We had an interesting production issue where a service decided to stalk a Google API like a bad date and incured a mountain of charges. The issue made me ponder the inadequate observability and resilience we had in the system. We had resource monitoring through some simple Kubernetes dashboards, but I always wanted to have something more robust for observability. We also didn’t have a standard policy on timeouts, rate limiting, circuit breaking, bulk heading… resilience engineering. Then my mind wandered back to a video that I thought was amazing. The video was from the Netflix team and it altered my view on observability and system resilience.
I was hypnotized when Netflix released a view of the Netflix API Hystrix dashboard – https://www.youtube.com/watch?v=zWM7oAbVL4g. There is no sound in the video, but for some reason this dashboard was speaking loudly to me through the Matrix or something, because I wanted it badly. Like teenage me back in the day wanting a date with Janet Jackson bad meaning bad.
Netflix blogged about the dashboard here – https://medium.com/netflix-techblog/hystrix-dashboard-turbine-stream-aggregator-60985a2e51df.
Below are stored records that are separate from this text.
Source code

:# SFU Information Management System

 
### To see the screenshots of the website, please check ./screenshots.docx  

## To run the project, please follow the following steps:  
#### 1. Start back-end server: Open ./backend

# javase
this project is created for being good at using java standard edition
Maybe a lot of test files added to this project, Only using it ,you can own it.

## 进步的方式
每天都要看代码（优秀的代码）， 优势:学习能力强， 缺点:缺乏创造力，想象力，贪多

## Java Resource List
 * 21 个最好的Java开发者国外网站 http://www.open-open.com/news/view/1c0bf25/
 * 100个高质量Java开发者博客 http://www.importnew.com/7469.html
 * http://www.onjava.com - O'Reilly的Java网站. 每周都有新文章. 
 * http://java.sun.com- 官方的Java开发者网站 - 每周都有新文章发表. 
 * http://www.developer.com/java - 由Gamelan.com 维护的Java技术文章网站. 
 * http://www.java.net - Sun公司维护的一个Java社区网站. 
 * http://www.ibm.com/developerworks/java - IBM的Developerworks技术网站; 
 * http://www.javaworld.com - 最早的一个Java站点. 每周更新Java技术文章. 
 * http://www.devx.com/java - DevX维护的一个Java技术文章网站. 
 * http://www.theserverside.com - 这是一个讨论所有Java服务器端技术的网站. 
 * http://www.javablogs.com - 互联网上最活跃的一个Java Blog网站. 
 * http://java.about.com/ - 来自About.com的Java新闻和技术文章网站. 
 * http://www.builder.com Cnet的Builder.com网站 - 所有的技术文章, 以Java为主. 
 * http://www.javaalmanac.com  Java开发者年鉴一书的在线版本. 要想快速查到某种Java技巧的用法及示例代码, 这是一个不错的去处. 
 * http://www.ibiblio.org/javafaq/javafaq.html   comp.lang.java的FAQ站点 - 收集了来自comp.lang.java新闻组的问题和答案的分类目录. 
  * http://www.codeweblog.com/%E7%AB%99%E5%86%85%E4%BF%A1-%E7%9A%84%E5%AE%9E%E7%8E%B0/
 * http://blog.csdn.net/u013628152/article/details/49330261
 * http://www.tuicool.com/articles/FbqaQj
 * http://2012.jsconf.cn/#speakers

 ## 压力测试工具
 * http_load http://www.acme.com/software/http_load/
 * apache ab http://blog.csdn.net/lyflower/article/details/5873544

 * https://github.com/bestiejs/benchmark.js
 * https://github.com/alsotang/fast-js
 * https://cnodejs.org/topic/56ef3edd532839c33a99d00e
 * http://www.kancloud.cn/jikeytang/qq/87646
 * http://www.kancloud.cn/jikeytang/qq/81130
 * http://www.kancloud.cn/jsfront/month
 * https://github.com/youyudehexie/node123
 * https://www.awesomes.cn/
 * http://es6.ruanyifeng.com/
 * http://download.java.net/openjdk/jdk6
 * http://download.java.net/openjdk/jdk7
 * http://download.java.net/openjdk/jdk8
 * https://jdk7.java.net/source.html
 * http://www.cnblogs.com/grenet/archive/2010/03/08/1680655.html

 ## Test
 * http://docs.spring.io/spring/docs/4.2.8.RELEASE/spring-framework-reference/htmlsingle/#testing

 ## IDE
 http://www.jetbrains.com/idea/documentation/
The simplicity of a circuit breaker monitoring dashboard blew me away. It had me dreaming of using the same type of monitoring to observe our software delivery process, marketing and sales programs, OKRs and our business in general. I saw more than microservices monitoring I saw system wide value stream monitoring (another topic that I spend too much time thinking about).
Unfortunately, when I learned about this Hystrix hotness I was under the impression that the dashboard required you to use Hystrix to instrument your code to send this telemetry to the dashboard. Being that Hystrix is Java based, I thought it was just another cool toy for the Java community that leaves me, .NET dev, out in the cold looking in on the party. Then I got my invitation.
I read where Envoy (on my circa 2018 cool things board and the most awesome K8s tool IMHO), was able to send telemetry to the Hytrix dashboard – https://blog.envoyproxy.io/best-of-all-worlds-monitoring-envoys-activity-using-hystrix-dashboard-9af1f52b8dca. This meant we, the .NET development community, could get similar visual indicators and faster issue discovery and recovery, like Netflix experienced, without the need to instrument code in any container workloads we have running in Kubernetes.
Install the Envoy sidecar, configure it on a pod, send sidecar metrics to Hystrix Dashboard and we have deep observability and a resilience boost without changing one line of .NET Core code. That may not be a good “getting started” explanation, but the point is, it isn’t a heavy lift to get the gist and be excited about this. I feel like if we had this on the system, we would have caught our Google API issue a lot sooner than we did and incurred less charges (even though Google is willing to give one-time forgiveness, thanks Google).
In hindsight, it is easy to identify how we failed with the Google API fiasco, umm.. my bad code. We’re a blameless team, but I can blame myself. I’d also argue that better observability into the system and improving resilience mechanisms has been a high priority of mine for this system. We haven’t been able to fully explore and operationalize system monitoring and alerts because of jumping through made up hoops to build unnecessary premature features. If we spent that precious time building out monitoring and alerts that let us know when request/response count has gone off the rails, if we implemented circuit breakers to prevent repeated requests when all we get in response are errors, if we were able to focus on scale and resilience instead of low priority vanity functionality, I think we’d have what we need to better operate in production (but this is also biased by hindsight). Real root cause – our poor product management and inability to raise the priority of observability and resilience.
Anyway, if you are going to scale in Kubernetes and are looking for a path to better observability and resilience, check out Envoy, Istio, Ambassador and Hystrix, it could change your production life. Hopefully, I will blog one day about how we use each of these.